[HEART OF A DOG opens in Akron on Friday December 4th exclusively at the Nightlight Cinema.]
Review by Bob Ignizio
Most documentaries fall into one of two categories: either “you are there” cinema verite that exists in the moment, or “talking heads” type films that blend interviews with old film clips and photos. But there is a third, much rarer kind of documentary that aims for a more abstract, poetic approach. It should probably come as no surprise that when performance artist Laurie Anderson decided to direct a documentary, it would fall into this last category.
HEART OF A DOG is a film about loss. Overtly, Anderson talks about the loss of her mother, and of her dog, Lolabelle. The recent death of her husband, rock legend Lou Reed, isn’t addressed directly, yet it pervades the entire film.

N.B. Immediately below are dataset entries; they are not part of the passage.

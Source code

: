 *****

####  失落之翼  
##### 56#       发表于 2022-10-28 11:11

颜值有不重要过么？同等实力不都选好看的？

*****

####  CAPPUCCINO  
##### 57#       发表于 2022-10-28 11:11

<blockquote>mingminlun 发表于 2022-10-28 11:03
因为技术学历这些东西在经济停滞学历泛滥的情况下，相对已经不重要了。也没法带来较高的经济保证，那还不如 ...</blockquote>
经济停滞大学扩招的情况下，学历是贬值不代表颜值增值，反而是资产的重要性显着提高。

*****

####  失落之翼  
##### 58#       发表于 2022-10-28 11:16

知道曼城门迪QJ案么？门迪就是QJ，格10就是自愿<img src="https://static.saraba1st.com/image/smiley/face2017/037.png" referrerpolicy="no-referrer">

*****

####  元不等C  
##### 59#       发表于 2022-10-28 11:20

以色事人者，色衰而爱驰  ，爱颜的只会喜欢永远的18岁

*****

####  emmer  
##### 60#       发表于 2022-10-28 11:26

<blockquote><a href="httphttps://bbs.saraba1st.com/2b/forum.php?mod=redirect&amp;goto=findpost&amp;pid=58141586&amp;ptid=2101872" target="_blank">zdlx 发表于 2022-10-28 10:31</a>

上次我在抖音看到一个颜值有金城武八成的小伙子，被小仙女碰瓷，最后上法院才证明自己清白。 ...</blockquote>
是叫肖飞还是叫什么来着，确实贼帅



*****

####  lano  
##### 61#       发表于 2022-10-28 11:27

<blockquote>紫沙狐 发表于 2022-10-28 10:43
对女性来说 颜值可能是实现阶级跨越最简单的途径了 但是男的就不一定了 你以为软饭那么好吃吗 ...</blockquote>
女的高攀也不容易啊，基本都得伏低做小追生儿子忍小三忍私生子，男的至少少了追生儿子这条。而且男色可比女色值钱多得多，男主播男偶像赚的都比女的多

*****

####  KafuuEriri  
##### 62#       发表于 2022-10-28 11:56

You might think a movie dealing with so much death would be depressing, but it isn’t. Although Anderson’s grief is certainly a part of the film, she’s also philosophical about the losses she’s suffered, viewing them through the lens of her Buddhist beliefs.
The film also goes off on seemingly unrelated tangents, like Anderson’s view of how her city, New York, reacted in the wake of 9/11, and on a lighter note, Lolabelle’s unlikely career as a musician. It’s all tied together by Anderson’s deadpan narration delivered in the same soothing, hypnotic tone as her musical output.
On paper it might sound a bit too conceptual and artsy fartsy, and no doubt for some it will be just that. For most, though, I expect it will be accessible and emotionally moving in a way few films are. 4 out of 4 stars.